▸ Work to complete
Within the material below, locate the line with "digambarkan kurvanya pada" and the line with "2. <a name='r02'></a>Eric", then return those two lines and all lines between them, exactly as written.

▸ Provided information
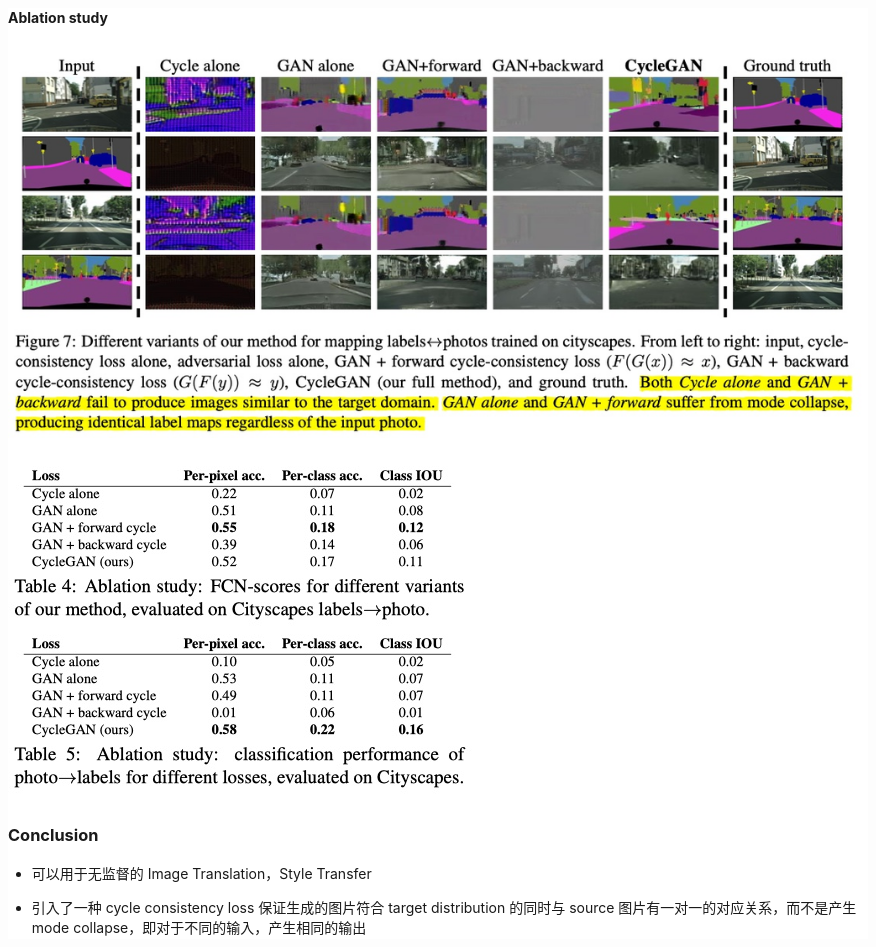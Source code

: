 #### Ablation study

![model1](Assets/4/res1.jpg)

![model1](Assets/4/res4.jpg)



### Conclusion

- 可以用于无监督的 Image Translation，Style Transfer 

- 引入了一种 cycle consistency loss 保证生成的图片符合 target distribution 的同时与 source 图片有一对一的对应关系，而不是产生 mode collapse，即对于不同的输入，产生相同的输出

  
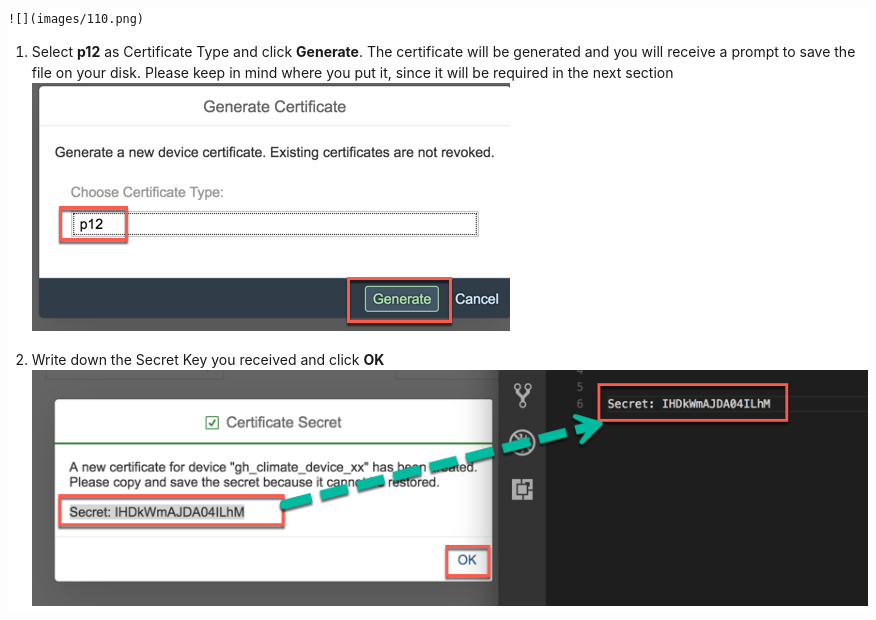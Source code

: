 	![](images/110.png)
	
1. Select **p12** as Certificate Type and click **Generate**. The certificate will be generated and you will receive a prompt to save the file on your disk. Please keep in mind where you put it, since it will be required in the next section  
	![](images/111.png)

1. Write down the Secret Key you received and click **OK**  
	![](images/112.png)
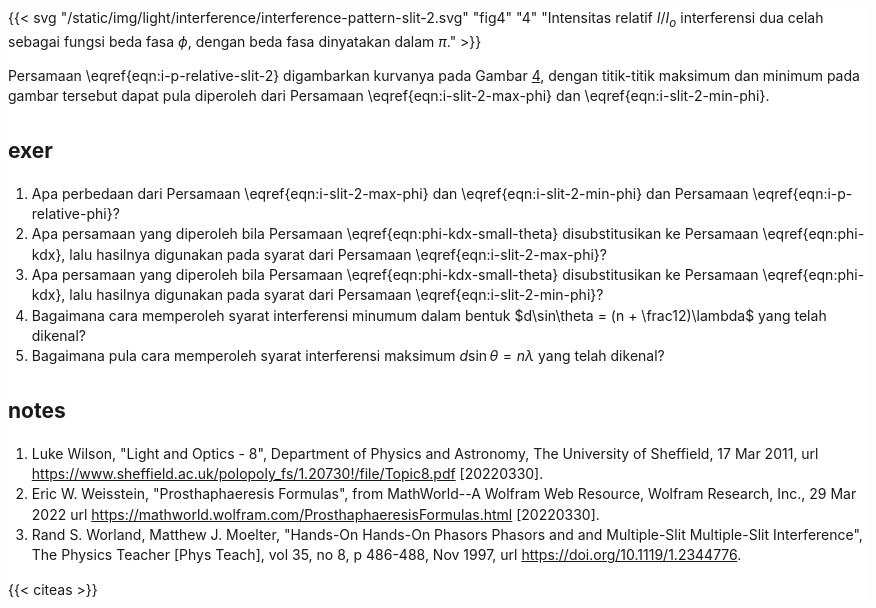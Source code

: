 {{< svg "/static/img/light/interference/interference-pattern-slit-2.svg" "fig4" "4" "Intensitas relatif $I/I_o$ interferensi dua celah sebagai fungsi beda fasa $\phi$, dengan beda fasa dinyatakan dalam $\pi$." >}}

Persamaan \eqref{eqn:i-p-relative-slit-2} digambarkan kurvanya pada Gambar [4](#fig4), dengan titik-titik maksimum dan minimum pada gambar tersebut dapat pula diperoleh dari Persamaan \eqref{eqn:i-slit-2-max-phi} dan \eqref{eqn:i-slit-2-min-phi}.


## exer
1. Apa perbedaan dari Persamaan \eqref{eqn:i-slit-2-max-phi} dan \eqref{eqn:i-slit-2-min-phi} dan Persamaan \eqref{eqn:i-p-relative-phi}?
2. Apa persamaan yang diperoleh bila Persamaan \eqref{eqn:phi-kdx-small-theta} disubstitusikan ke Persamaan \eqref{eqn:phi-kdx}, lalu hasilnya digunakan pada syarat dari Persamaan \eqref{eqn:i-slit-2-max-phi}?
3. Apa persamaan yang diperoleh bila Persamaan \eqref{eqn:phi-kdx-small-theta} disubstitusikan ke Persamaan \eqref{eqn:phi-kdx}, lalu hasilnya digunakan pada syarat dari Persamaan \eqref{eqn:i-slit-2-min-phi}?
4. Bagaimana cara memperoleh syarat interferensi minumum dalam bentuk $d\sin\theta = (n + \frac12)\lambda$ yang telah dikenal?
5. Bagaimana pula cara memperoleh syarat interferensi maksimum $d\sin\theta = n\lambda$ yang telah dikenal?


## notes
1. <a name='r01'></a>Luke Wilson, "Light and Optics - 8", Department of Physics and Astronomy, The University of Sheffield, 17 Mar 2011, url <https://www.sheffield.ac.uk/polopoly_fs/1.20730!/file/Topic8.pdf> [20220330].
2. <a name='r02'></a>Eric W. Weisstein, "Prosthaphaeresis Formulas", from MathWorld--A Wolfram Web Resource, Wolfram Research, Inc., 29 Mar 2022 url <https://mathworld.wolfram.com/ProsthaphaeresisFormulas.html> [20220330].
3. <a name='r03'></a>Rand S. Worland, Matthew J. Moelter, "Hands-On Hands-On Phasors Phasors and and Multiple-Slit Multiple-Slit Interference", The Physics Teacher [Phys Teach], vol 35, no 8, p 486-488, Nov 1997, url <https://doi.org/10.1119/1.2344776>.

{{< citeas >}}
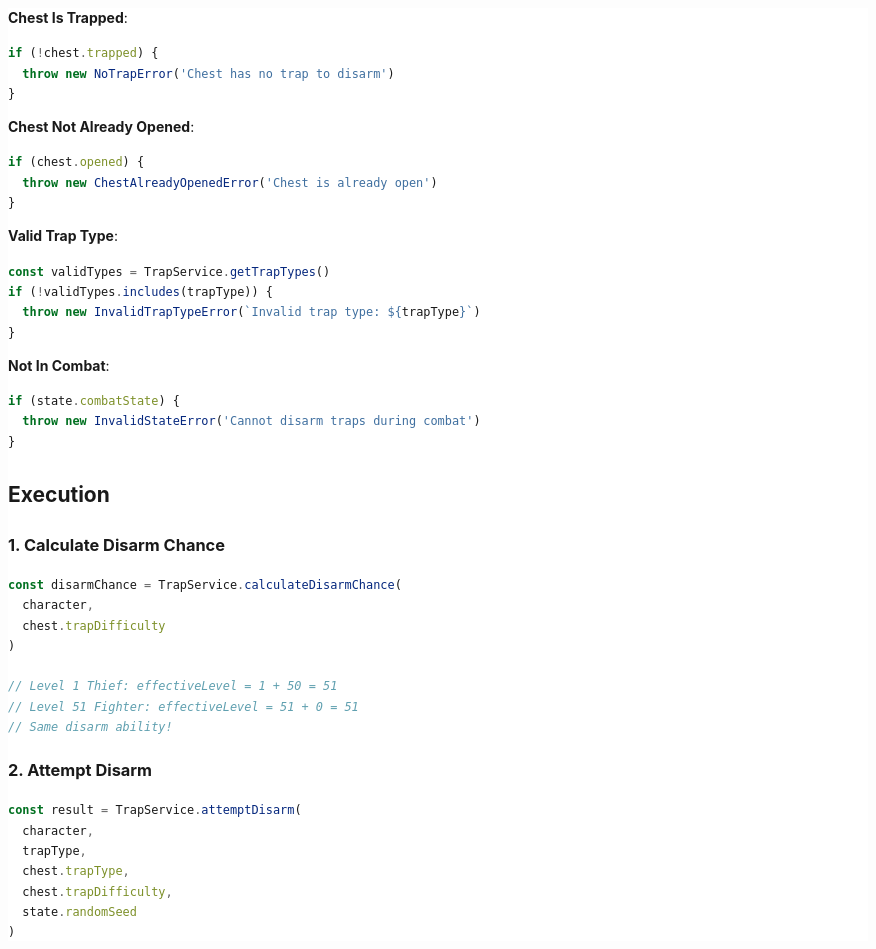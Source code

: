 **Chest Is Trapped**:
```typescript
if (!chest.trapped) {
  throw new NoTrapError('Chest has no trap to disarm')
}
```

**Chest Not Already Opened**:
```typescript
if (chest.opened) {
  throw new ChestAlreadyOpenedError('Chest is already open')
}
```

**Valid Trap Type**:
```typescript
const validTypes = TrapService.getTrapTypes()
if (!validTypes.includes(trapType)) {
  throw new InvalidTrapTypeError(`Invalid trap type: ${trapType}`)
}
```

**Not In Combat**:
```typescript
if (state.combatState) {
  throw new InvalidStateError('Cannot disarm traps during combat')
}
```

## Execution

### 1. Calculate Disarm Chance

```typescript
const disarmChance = TrapService.calculateDisarmChance(
  character,
  chest.trapDifficulty
)

// Level 1 Thief: effectiveLevel = 1 + 50 = 51
// Level 51 Fighter: effectiveLevel = 51 + 0 = 51
// Same disarm ability!
```

### 2. Attempt Disarm

```typescript
const result = TrapService.attemptDisarm(
  character,
  trapType,
  chest.trapType,
  chest.trapDifficulty,
  state.randomSeed
)
```
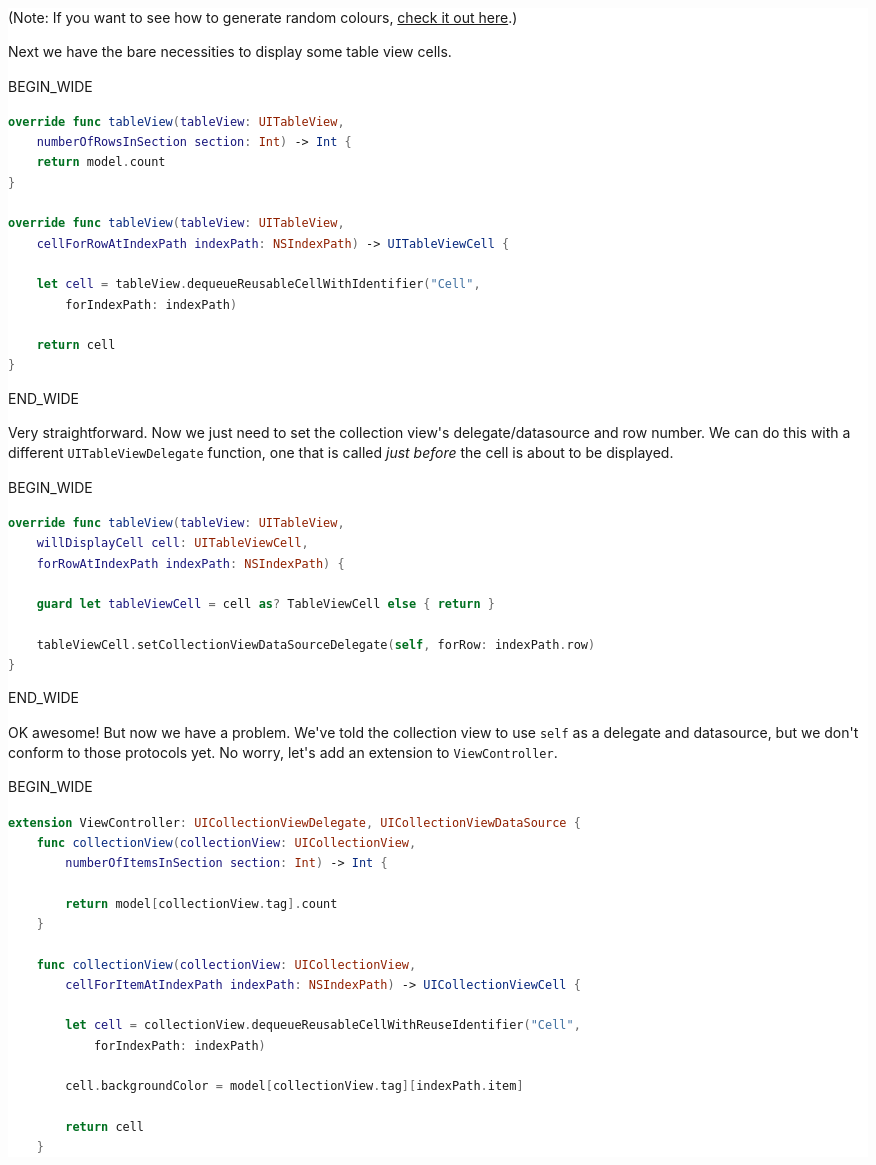 (Note: If you want to see how to generate random colours, [check it out here](https://github.com/ashfurrow/Collection-View-in-a-Table-View-Cell/blob/master/Table%20View%20in%20a%20Collection%20View/Helpers.swift).)

Next we have the bare necessities to display some table view cells. 

BEGIN_WIDE

```swift
override func tableView(tableView: UITableView, 
    numberOfRowsInSection section: Int) -> Int {
    return model.count
}

override func tableView(tableView: UITableView, 
    cellForRowAtIndexPath indexPath: NSIndexPath) -> UITableViewCell {

    let cell = tableView.dequeueReusableCellWithIdentifier("Cell", 
        forIndexPath: indexPath)

    return cell
}
```

END_WIDE

Very straightforward. Now we just need to set the collection view's delegate/datasource and row number. We can do this with a different `UITableViewDelegate` function, one that is called _just before_ the cell is about to be displayed.

BEGIN_WIDE

```swift
override func tableView(tableView: UITableView, 
    willDisplayCell cell: UITableViewCell, 
    forRowAtIndexPath indexPath: NSIndexPath) {

    guard let tableViewCell = cell as? TableViewCell else { return }

    tableViewCell.setCollectionViewDataSourceDelegate(self, forRow: indexPath.row)
}
```

END_WIDE

OK awesome! But now we have a problem. We've told the collection view to use `self` as a delegate and datasource, but we don't conform to those protocols yet. No worry, let's add an extension to `ViewController`. 

BEGIN_WIDE

```swift
extension ViewController: UICollectionViewDelegate, UICollectionViewDataSource {
    func collectionView(collectionView: UICollectionView, 
        numberOfItemsInSection section: Int) -> Int {

        return model[collectionView.tag].count
    }

    func collectionView(collectionView: UICollectionView, 
        cellForItemAtIndexPath indexPath: NSIndexPath) -> UICollectionViewCell {

        let cell = collectionView.dequeueReusableCellWithReuseIdentifier("Cell", 
            forIndexPath: indexPath)

        cell.backgroundColor = model[collectionView.tag][indexPath.item]

        return cell
    }
```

▸ Exercise response
Persamaan \eqref{eqn:i-p-relative-slit-2} digambarkan kurvanya pada Gambar [4](#fig4), dengan titik-titik maksimum dan minimum pada gambar tersebut dapat pula diperoleh dari Persamaan \eqref{eqn:i-slit-2-max-phi} dan \eqref{eqn:i-slit-2-min-phi}.


## exer
1. Apa perbedaan dari Persamaan \eqref{eqn:i-slit-2-max-phi} dan \eqref{eqn:i-slit-2-min-phi} dan Persamaan \eqref{eqn:i-p-relative-phi}?
2. Apa persamaan yang diperoleh bila Persamaan \eqref{eqn:phi-kdx-small-theta} disubstitusikan ke Persamaan \eqref{eqn:phi-kdx}, lalu hasilnya digunakan pada syarat dari Persamaan \eqref{eqn:i-slit-2-max-phi}?
3. Apa persamaan yang diperoleh bila Persamaan \eqref{eqn:phi-kdx-small-theta} disubstitusikan ke Persamaan \eqref{eqn:phi-kdx}, lalu hasilnya digunakan pada syarat dari Persamaan \eqref{eqn:i-slit-2-min-phi}?
4. Bagaimana cara memperoleh syarat interferensi minumum dalam bentuk $d\sin\theta = (n + \frac12)\lambda$ yang telah dikenal?
5. Bagaimana pula cara memperoleh syarat interferensi maksimum $d\sin\theta = n\lambda$ yang telah dikenal?


## notes
1. <a name='r01'></a>Luke Wilson, "Light and Optics - 8", Department of Physics and Astronomy, The University of Sheffield, 17 Mar 2011, url <https://www.sheffield.ac.uk/polopoly_fs/1.20730!/file/Topic8.pdf> [20220330].
2. <a name='r02'></a>Eric W. Weisstein, "Prosthaphaeresis Formulas", from MathWorld--A Wolfram Web Resource, Wolfram Research, Inc., 29 Mar 2022 url <https://mathworld.wolfram.com/ProsthaphaeresisFormulas.html> [20220330].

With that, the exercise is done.